URL Shortener Design Flaw

With the rapid growth of Twitter and other microblogging services has come the rise of numerous URL shortening services. Some, like TinyURL, existed long before Twitter, but they all share a common problem that has been exacerbated by the increasing use of microblogging. They are a perfect mask for spammers. With these URL shortening services, anyone, including a spammer, can push any URL into the service and get back a shortened version under the domain of that particular shortening service. When the new, shorter URL is posted on a microblogging service or anywhere else, viewers cannot easily determine where the link might take them.

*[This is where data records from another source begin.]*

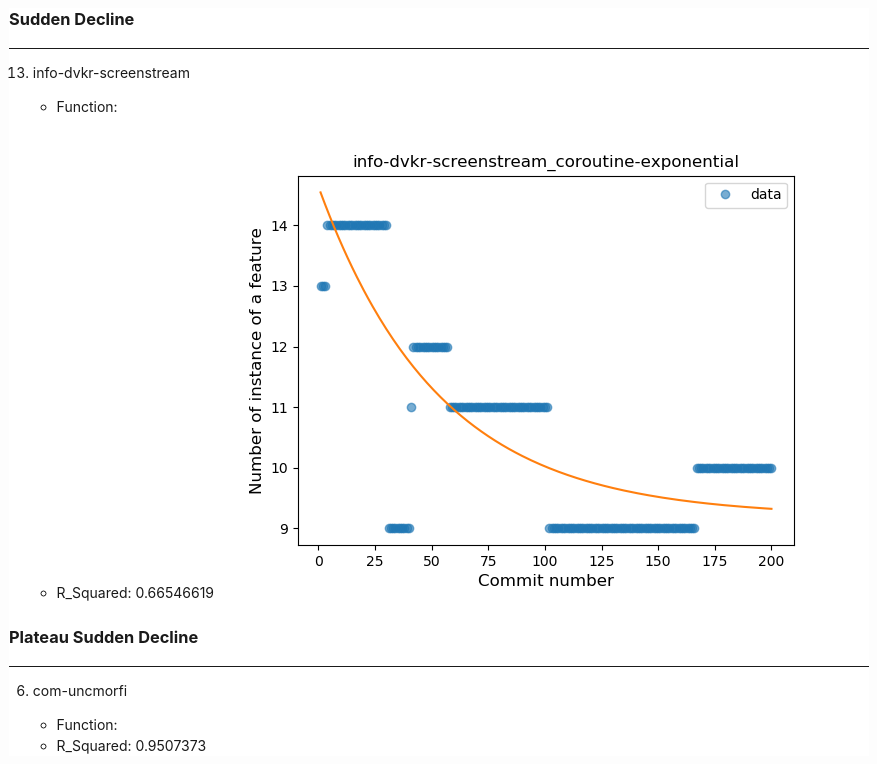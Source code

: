 ### <a name="T5">Sudden Decline</a> 
 ----

13. info-dvkr-screenstream

	*  Function: ![equation](http://latex.codecogs.com/svg.latex?89.860281x%5E%7B0.981313%7D%20&plus;%209.197649)
	* R_Squared: 0.66546619
 ![info-dvkr-screenstreamcoroutine](../plots/info-dvkr-screenstream_coroutine_T5.png)

### <a name="T10">Plateau Sudden Decline</a> 
 ----

6. com-uncmorfi

	*  Function: ![equation](http://latex.codecogs.com/svg.latex?%5Cfrac%7B-6.4%7D%7B1%20&plus;%20%5Cepsilon%5E%28-52.591693%28x%20-10.799113%29%29%7D%20&plus;%207.4)
	* R_Squared: 0.9507373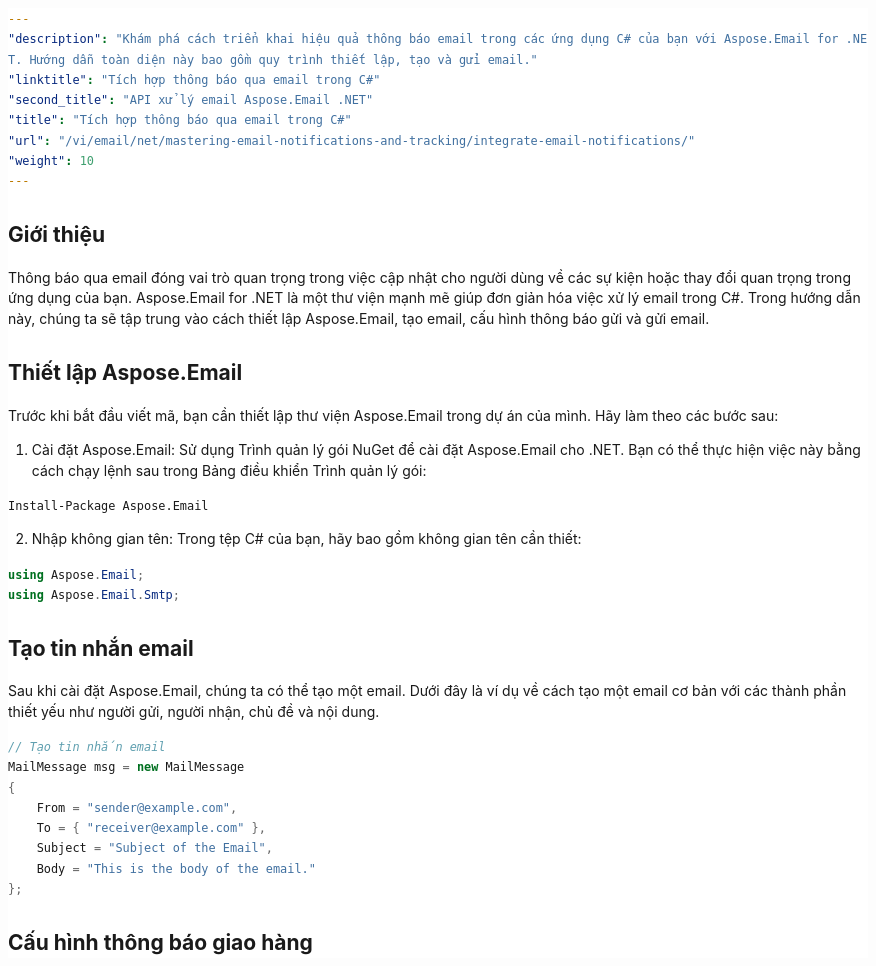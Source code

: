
 ```yaml
---
"description": "Khám phá cách triển khai hiệu quả thông báo email trong các ứng dụng C# của bạn với Aspose.Email for .NET. Hướng dẫn toàn diện này bao gồm quy trình thiết lập, tạo và gửi email."
"linktitle": "Tích hợp thông báo qua email trong C#"
"second_title": "API xử lý email Aspose.Email .NET"
"title": "Tích hợp thông báo qua email trong C#"
"url": "/vi/email/net/mastering-email-notifications-and-tracking/integrate-email-notifications/"
"weight": 10
---
```


## Giới thiệu

Thông báo qua email đóng vai trò quan trọng trong việc cập nhật cho người dùng về các sự kiện hoặc thay đổi quan trọng trong ứng dụng của bạn. Aspose.Email for .NET là một thư viện mạnh mẽ giúp đơn giản hóa việc xử lý email trong C#. Trong hướng dẫn này, chúng ta sẽ tập trung vào cách thiết lập Aspose.Email, tạo email, cấu hình thông báo gửi và gửi email.

## Thiết lập Aspose.Email

Trước khi bắt đầu viết mã, bạn cần thiết lập thư viện Aspose.Email trong dự án của mình. Hãy làm theo các bước sau:

1. Cài đặt Aspose.Email: Sử dụng Trình quản lý gói NuGet để cài đặt Aspose.Email cho .NET. Bạn có thể thực hiện việc này bằng cách chạy lệnh sau trong Bảng điều khiển Trình quản lý gói:
```bash
Install-Package Aspose.Email
```

2. Nhập không gian tên: Trong tệp C# của bạn, hãy bao gồm không gian tên cần thiết:
```csharp
using Aspose.Email;
using Aspose.Email.Smtp;
```

## Tạo tin nhắn email

Sau khi cài đặt Aspose.Email, chúng ta có thể tạo một email. Dưới đây là ví dụ về cách tạo một email cơ bản với các thành phần thiết yếu như người gửi, người nhận, chủ đề và nội dung.

```csharp
// Tạo tin nhắn email
MailMessage msg = new MailMessage
{
    From = "sender@example.com",
    To = { "receiver@example.com" },
    Subject = "Subject of the Email",
    Body = "This is the body of the email."
};
```

## Cấu hình thông báo giao hàng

Since almost everyone on microblogging services is using the shortening services, it is impractical to avoid them or to blacklist the associated domains. There are ways to safely extract the end URL from the short version, but those methods are not currently readily available to the majority of users. Bit.ly, one of the shortening services, recently introduced warnings when they detected that a URL target might be malicious or intended for unsolicited use (spam). This is a start, but it is still retroactive. TinyURL offers, through a setting that users can enable (stored in a browser cookie), the option for users to see a preview of the target URL before being redirected. Bit.ly offers a Firefox extension for the same purpose. These options are better, but they still require that the end-user take some action for the extra protection. For administrators of sites like Twitter, there are very few options for screening shortened URLs.

Because of the variety of shortening services available, and the ability for users to pick from any of them (and post any arbitrary URL), the only way to dereference the URLs in a widely-supported manner is to actually attempt a simple HTTP request to each posted URL and, if the response code is 30x, then look at the "Location" response header. Thus far, I have seen no evidence of a major microblogging service doing any filtering on shortened URLs, but I would not expect them to disclose their anti-spam measures if they did. Since malware and spam attacks are targeting microblogging services with increasing frequency, filtering and blacklisting of URLs may soon become a necessity.

I can imagine two things that would go a long way toward protecting users from the increased threat and return the balance. First, browsers should include support for dereferencing links without visiting the targets, actively notifying users of the target URL when they are being redirected, and have that feature enabled by default only where the target is on a different domain. Second, microblogging hosts should introduce filtering of shortened URLs by checking all links posted on their services for redirects and then filtering those redirection targets, and they should coordinate blocking efforts to increase the effectiveness of the filtering.

Spammers are already taking advantage of shortened URLs, and the problem is only going to get worse unless we take action to destroy the advantage that shortening services currently give them.